What I’m noticing today is the horizon. In Cincinnati, we’re in the eastern part of the Midwest. We have plenty of hills, and when they’re nicely wooded or fielded, they’re quite lovely. Not anything much to write home about, nothing of a dramatic nature, really. They’re also not very high. You get up to maybe 500 feet.
What this does to the horizon is that you don’t particularly notice it. A few rolling hills — it all looks the same. The horizon is just where the land ends and the sky begins. Is it far away? Sure. Probably. Who cares?

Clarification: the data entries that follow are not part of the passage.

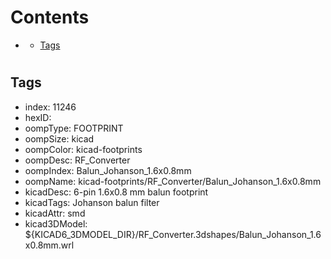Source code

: 



Contents
========

* [](#)
	* [Tags](#tags)

# 

## Tags

- index: 11246
- hexID: 
- oompType: FOOTPRINT
- oompSize: kicad
- oompColor: kicad-footprints
- oompDesc: RF_Converter
- oompIndex: Balun_Johanson_1.6x0.8mm
- oompName: kicad-footprints/RF_Converter/Balun_Johanson_1.6x0.8mm
- kicadDesc: 6-pin 1.6x0.8 mm balun footprint
- kicadTags: Johanson balun filter
- kicadAttr: smd
- kicad3DModel: ${KICAD6_3DMODEL_DIR}/RF_Converter.3dshapes/Balun_Johanson_1.6x0.8mm.wrl
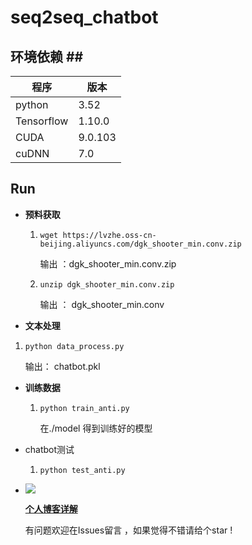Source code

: # seq2seq_chatbot

## 环境依赖 ##

| 程序         | 版本      |
| ---------- | ------- |
| python     | 3.52    |
| Tensorflow | 1.10.0  |
| CUDA       | 9.0.103 |
| cuDNN      | 7.0     |



## Run

- **预料获取**

  1. `wget https://lvzhe.oss-cn-beijing.aliyuncs.com/dgk_shooter_min.conv.zip`

     输出 ：dgk_shooter_min.conv.zip

  2. `unzip dgk_shooter_min.conv.zip`

     输出 ： dgk_shooter_min.conv

-  **文本处理**

  1. `python data_process.py`

     输出： chatbot.pkl

- **训练数据**

  1. `python train_anti.py`

     在./model 得到训练好的模型

- chatbot测试

  1. `python test_anti.py`

- ![](https://ws3.sinaimg.cn/large/006tNbRwgy1fxo7n94nbfj30id0biacl.jpg)

  [**个人博客详解**](https://blog.csdn.net/hl791026701/article/details/84404901)

  有问题欢迎在Issues留言 ，如果觉得不错请给个star !
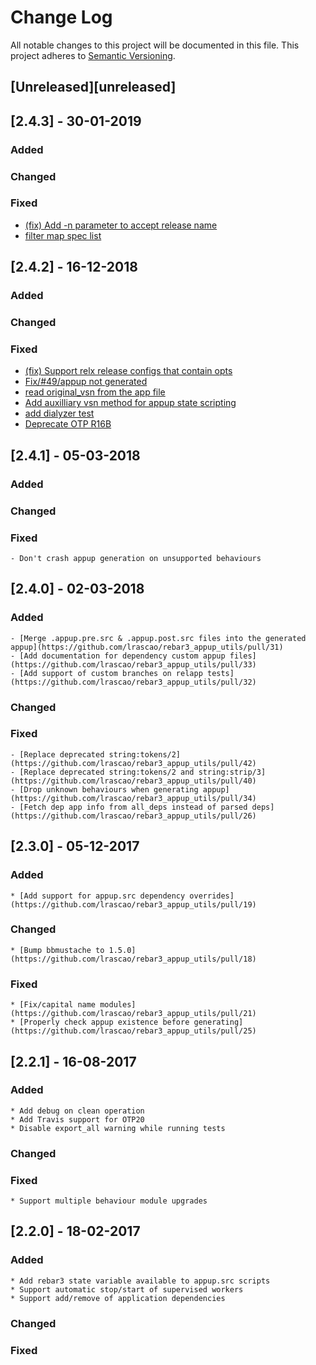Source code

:# Change Log
All notable changes to this project will be documented in this file.
This project adheres to [Semantic Versioning](http://semver.org/).

## [Unreleased][unreleased]

## [2.4.3] - 30-01-2019
### Added
### Changed
### Fixed
- [(fix) Add -n parameter to accept release name](https://github.com/lrascao/rebar3_appup_utils/pull/58)
- [filter map spec list](https://github.com/lrascao/rebar3_appup_utils/pull/56)

## [2.4.2] - 16-12-2018
### Added
### Changed
### Fixed
- [(fix) Support relx release configs that contain opts](https://github.com/lrascao/rebar3_appup_utils/pull/53)
- [Fix/#49/appup not generated](https://github.com/lrascao/rebar3_appup_utils/pull/52)
- [read original_vsn from the app file](https://github.com/lrascao/rebar3_appup_utils/pull/36)
- [Add auxilliary vsn method for appup state scripting](https://github.com/lrascao/rebar3_appup_utils/pull/50)
- [add dialyzer test](https://github.com/lrascao/rebar3_appup_utils/pull/48)
- [Deprecate OTP R16B](https://github.com/lrascao/rebar3_appup_utils/pull/46)

## [2.4.1] - 05-03-2018
### Added
### Changed
### Fixed
    - Don't crash appup generation on unsupported behaviours

## [2.4.0] - 02-03-2018
### Added
    - [Merge .appup.pre.src & .appup.post.src files into the generated appup](https://github.com/lrascao/rebar3_appup_utils/pull/31)
    - [Add documentation for dependency custom appup files](https://github.com/lrascao/rebar3_appup_utils/pull/33)
    - [Add support of custom branches on relapp tests](https://github.com/lrascao/rebar3_appup_utils/pull/32)
### Changed
### Fixed
    - [Replace deprecated string:tokens/2](https://github.com/lrascao/rebar3_appup_utils/pull/42)
    - [Replace deprecated string:tokens/2 and string:strip/3](https://github.com/lrascao/rebar3_appup_utils/pull/40)
    - [Drop unknown behaviours when generating appup](https://github.com/lrascao/rebar3_appup_utils/pull/34)
    - [Fetch dep app info from all_deps instead of parsed deps](https://github.com/lrascao/rebar3_appup_utils/pull/26)

## [2.3.0] - 05-12-2017
### Added
    * [Add support for appup.src dependency overrides](https://github.com/lrascao/rebar3_appup_utils/pull/19)
### Changed
    * [Bump bbmustache to 1.5.0](https://github.com/lrascao/rebar3_appup_utils/pull/18)
### Fixed
    * [Fix/capital name modules](https://github.com/lrascao/rebar3_appup_utils/pull/21)
    * [Properly check appup existence before generating](https://github.com/lrascao/rebar3_appup_utils/pull/25)

## [2.2.1] - 16-08-2017
### Added
    * Add debug on clean operation
    * Add Travis support for OTP20
    * Disable export_all warning while running tests
### Changed
### Fixed
    * Support multiple behaviour module upgrades

## [2.2.0] - 18-02-2017
### Added
    * Add rebar3 state variable available to appup.src scripts
    * Support automatic stop/start of supervised workers
    * Support add/remove of application dependencies
### Changed
### Fixed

Here in Boulder, the horizon is vastly different. I get both the horizon of the plains, and the horizon of the mountains. Boulder isn’t a mountain town, but it’s about as close as you can get to the mountains without being a mountain town. We are smack up against the base of the Front Range of the Rockies. Trust me, they are considerably higher than 500 feet. The front slabs, called “the Flatirons” here, are made of the Madison limestone formation, pushed way out of the horizontal by eons of continental drift, and geologic uplift.
Between the mountains and the plains, the eye can’t stop moving, and the horizon zooms out hundreds of miles.
But home is still home, and I suppose I’ll end up back there, right on schedule.
Oh I wish I could save myself from this habit of going home…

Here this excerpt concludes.